Cc: stable@xxxxxxxxxxxxxxx
> Suggested-by: Rafael J. Wysocki <rafael.j.wysocki@xxxxxxxxx>
> Reported-by: K Prateek Nayak <kprateek.nayak@xxxxxxx>
> Link: https://lore.kernel.org/all/20220921063638.2489-1-kprateek.nayak@xxxxxxx/
> ---
> drivers/acpi/processor_idle.c | 23 ++++++++++++++++++++---
> 1 file changed, 20 insertions(+), 3 deletions(-)
>
> diff --git a/drivers/acpi/processor_idle.c b/drivers/acpi/processor_idle.c
> index 16a1663d02d4..9f40917c49ef 100644
> --- a/drivers/acpi/processor_idle.c
> +++ b/drivers/acpi/processor_idle.c
> @@ -531,10 +531,27 @@ static void wait_for_freeze(void)
> /* No delay is needed if we are in guest */
> if (boot_cpu_has(X86_FEATURE_HYPERVISOR))
> return;
> + /*
> + * Modern (>=Nehalem) Intel systems use ACPI via intel_idle,
> + * not this code. Assume that any Intel systems using this
> + * are ancient and may need the dummy wait. This also assumes
> + * that the motivating chipset issue was Intel-only.
> + */
> + if (boot_cpu_data.x86_vendor != X86_VENDOR_INTEL)
Based on Andreas's comment, this problem is not limited to Intel chipsets
and affects at least the AMD Athlon on VIA chipset (circa 2006)
(https://lore.kernel.org/lkml/Yyy6l94G0O2B7Yh1@xxxxxxxxxxxxxxxxxxxxxx/)
To be on safer side, the exception could be made for AMD Fam 17h+ and also
Hygon as pointed out by Peter, where we know the dummy wait is unnecessary.
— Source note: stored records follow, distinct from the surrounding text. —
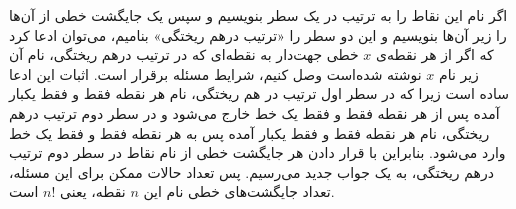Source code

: \documentclass[12pt,onecolumn,a4paper]{article}
\begin{document}
	اگر نام این نقاط را به ترتیب در یک سطر بنویسیم و سپس
	یک جایگشت خطی از آن‌ها را زیر آن‌ها بنویسیم و این دو سطر را «ترتیب درهم ریختگی» بنامیم، می‌توان
	ادعا کرد که اگر از هر نقطه‌ی
	$x$
	خطی جهت‌دار به نقطه‌ای که در ترتیب درهم ریختگی، نام آن
	زیر نام
	$x$
	نوشته شده‌است وصل کنیم، شرایط مسئله برقرار است.
	اثبات این ادعا ساده است زیرا که در سطر اول ترتیب در هم ریختگی،
	نام هر نقطه فقط و فقط یکبار آمده پس از هر نقطه فقط و فقط یک خط خارج می‌شود
	و در سطر دوم ترتیب درهم ریختگی، نام هر نقطه فقط و فقط یکبار آمده پس
	به هر نقطه فقط و فقط یک خط وارد می‌شود. بنابراین با قرار دادن هر جایگشت خطی
	از نام نقاط در سطر دوم ترتیب درهم ریختگی، به یک جواب جدید می‌رسیم.
	پس تعداد حالات ممکن برای این مسئله، تعداد جایگشت‌های خطی نام این
	$n$
	نقطه، یعنی 
	$n!$
	است.	
\end{document}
Extending the condition you proposed, we can have:
if (boot_cpu_data.x86_vendor == X86_VENDOR_HYGON ||
((boot_cpu_data.x86_vendor == X86_VENDOR_AMD) &&
(boot_cpu_data.x86_model >= 0x17)))
return;
It is not pretty by any means which is why we can use a x86_BUG_STPCLK to
limit the dummy op to only affected processors. This way, the x86 vendor
check and family check can be avoided in the acpi code. A v2 has been sent
out tackling the problem this way:
https://lore.kernel.org/lkml/20220923153801.9167-1-kprateek.nayak@xxxxxxx/
> + return;
> #endif
> - /* Dummy wait op - must do something useless after P_LVL2 read
> - because chipsets cannot guarantee that STPCLK# signal
> - gets asserted in time to freeze execution properly. */
> + /*
> + * Dummy wait op - must do something useless after P_LVL2 read
> + * because chipsets cannot guarantee that STPCLK# signal gets
> + * asserted in time to freeze execution properly
> + *
> + * This workaround has been in place since the original ACPI
> + * implementation was merged, circa 2002.
> + *
> + * If a profile is pointing to this instruction, please first
> + * consider moving your system to a more modern idle
> + * mechanism.
> + */
> inl(acpi_gbl_FADT.xpm_timer_block.address);
> }
>
The patch, as it is, solves the problem we've seen on the newer AMD
platforms with large core density that use IOPORT based C-states.
Tested-by: K Prateek Nayak <kprateek.nayak@xxxxxxx>
--
Thanks and Regards,
Prateek